La Navidad es tiempo de familia, de acercamiento a los hermanos para conocer y compartir situaciones, realidades y necesidades, pues ninguno de ellos nos es indiferente.
Los evangelios presentan dos modelos de familia, el natural- consanguíneo y el que Jesús prioriza formada por “los que oyen la Palabra y la cumplen”. En el 1º, la fraternidad por lazos de sangre; en el 2º, al conocer necesidades y sufrimientos por experiencias de proximidad, prójimidad. La fraternidad aparece al conocernos y vivirnos como cercanos e íntimos.
Mi prójimo-hermano es el que trato de cerca y me hace sentir uno- con-él; al conocer sus carencias nace en mí sentimientos de misericordia, la necesidad de cargar en mi corazón con sus miserias-llagas-sufrimientos.
La vivencia de la fraternidad nos conduce a dar y darnos para curar los sufrimientos, necesidades y carencias.
Lo primero es estar cerca, si es físicamente mejor, para conocer en directo; después vendrá el sentir en propia carne sus sufrimientos al interiorizarlos; por último, surgirá la necesidad el dar y el darse para socorrer y solucionar. Si no conozco, ni gozo ni sufro, impera la indiferencia y la apatía; sin conocimiento no hay con-moción, ni con- pasión, ni con-dolencia.
Amo a quien conozco y al amar fraternizo, hago y vivo en familia.
Nos estamos preparando para vivir la Navidad, la celebración festiva del nacimiento y encarnación de Jesús, al tomar consciencia de que se hace persona humana en el que tenemos a nuestro lado.
Los de cerca que necesitan nuestra ayuda, nos unan o no lazos de sangre, son para nosotros el mejor icono de Jesús, su verdadero rostro.
La Navidad es tiempo de familia y fraternidad, consanguínea o no, es una invitación explicita a vivir en entrega desinteresada y universal. Somos responsables de todos, empezando por los de cerca, por los de casa.
La fraternidad comienza con los tuyos, con los que tú haces tuyos, al ser tú su prójimo-próximo-cercano, el que te interesas por ellos.
La familia es así una adquisición, una apropiación: “yo te hago mi hermano”, mi razón de ser, mi referente, me identificas conmigo mismo.
María, fiel a este principio se fue a servir a Isabel.
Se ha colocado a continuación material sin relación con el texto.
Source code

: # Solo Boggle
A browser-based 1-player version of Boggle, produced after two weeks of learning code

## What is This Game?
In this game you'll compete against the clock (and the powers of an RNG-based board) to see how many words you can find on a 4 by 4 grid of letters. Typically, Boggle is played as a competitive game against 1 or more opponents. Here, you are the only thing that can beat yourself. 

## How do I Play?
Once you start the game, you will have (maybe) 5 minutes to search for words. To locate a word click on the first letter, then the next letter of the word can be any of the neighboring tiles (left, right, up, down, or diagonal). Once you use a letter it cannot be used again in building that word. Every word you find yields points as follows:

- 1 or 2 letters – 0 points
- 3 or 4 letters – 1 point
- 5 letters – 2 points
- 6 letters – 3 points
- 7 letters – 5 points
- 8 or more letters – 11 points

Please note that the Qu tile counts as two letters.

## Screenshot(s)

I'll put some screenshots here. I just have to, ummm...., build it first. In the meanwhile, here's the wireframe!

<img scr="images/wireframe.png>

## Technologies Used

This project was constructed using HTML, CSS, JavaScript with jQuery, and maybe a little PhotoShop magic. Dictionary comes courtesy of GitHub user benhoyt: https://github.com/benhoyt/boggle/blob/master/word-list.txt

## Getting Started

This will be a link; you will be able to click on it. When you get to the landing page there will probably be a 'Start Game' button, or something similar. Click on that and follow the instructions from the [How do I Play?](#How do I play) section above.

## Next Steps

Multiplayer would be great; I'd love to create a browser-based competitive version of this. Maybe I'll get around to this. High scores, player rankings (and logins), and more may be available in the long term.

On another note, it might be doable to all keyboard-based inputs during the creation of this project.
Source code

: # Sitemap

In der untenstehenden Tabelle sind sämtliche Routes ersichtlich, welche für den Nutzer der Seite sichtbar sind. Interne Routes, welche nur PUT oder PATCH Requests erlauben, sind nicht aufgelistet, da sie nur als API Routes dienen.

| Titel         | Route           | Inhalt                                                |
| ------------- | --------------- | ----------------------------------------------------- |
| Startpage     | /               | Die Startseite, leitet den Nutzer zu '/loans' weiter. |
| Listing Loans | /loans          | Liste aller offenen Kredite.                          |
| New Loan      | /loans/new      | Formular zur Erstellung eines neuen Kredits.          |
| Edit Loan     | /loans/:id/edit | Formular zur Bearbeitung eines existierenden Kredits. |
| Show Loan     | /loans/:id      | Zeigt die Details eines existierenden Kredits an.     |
María es espejo en quien mirarnos.
Casi siempre es más gratificante ser fraternos con los de fuera; nos conocen menos, no nos juzgan y, por tanto, nos ven con buenos ojos. Pero los cristianos no vivimos la fraternidad porque sea o no gratificante sino porque somos prójimos de los que la providencia nos va regalado.
Dios nos da unos padres, una familia, unos amigos, unas personas con las que andar tras los pasos de Jesús; sin los demás, sin los de cerca y los de lejos, no hay seguimiento posible.
María aceptó el reto de traernos al Salvador y actuó en consecuencia: inmediatamente se puso a servir, a ayudar a vivir, a facilitar la vida.
Cuando Dios se te manifiesta nunca te deja indiferente; a su escucha le sigue tu descentramiento, pierdes tu centro y sales de ti mismo para darte apostando a favor de los otros. Dios, como Amor total que es, siempre encandila y desestabiliza.
María, al visitar a Isabel manifiesta que salvación y servicio no son sinónimos, pero servir por amor siempre nos salva.
María, en su historia, nos enseña que vivir la fe es comprometerse que la vida, para el creyente, es una ocasión de servicio, que vivimos para servir o no servimos para vivir.
Servir es la vocación de Dios, porque el amor exige servir.
Servir es amar y Dios es amor. Servir es vivir a semejanza de Dios.
Servir no es hacer lo que los otros quieran, sino lo que necesitan; no hay que confundir el ser servicial con el ser servil, no es lo mismo.
María e Isabel nos manifiestan que tener fe no es tener las cosas claras, sino tener esperanza a pesar de que las cosas estén muy oscuras.
Isabel y María, con la historia de sus embarazos, nos ponen en evidencia que la vida es el triunfo de lo imposible. Nos manifiestan que Dios, que es Amor y dueño de la vida, es el Señor de lo imposible.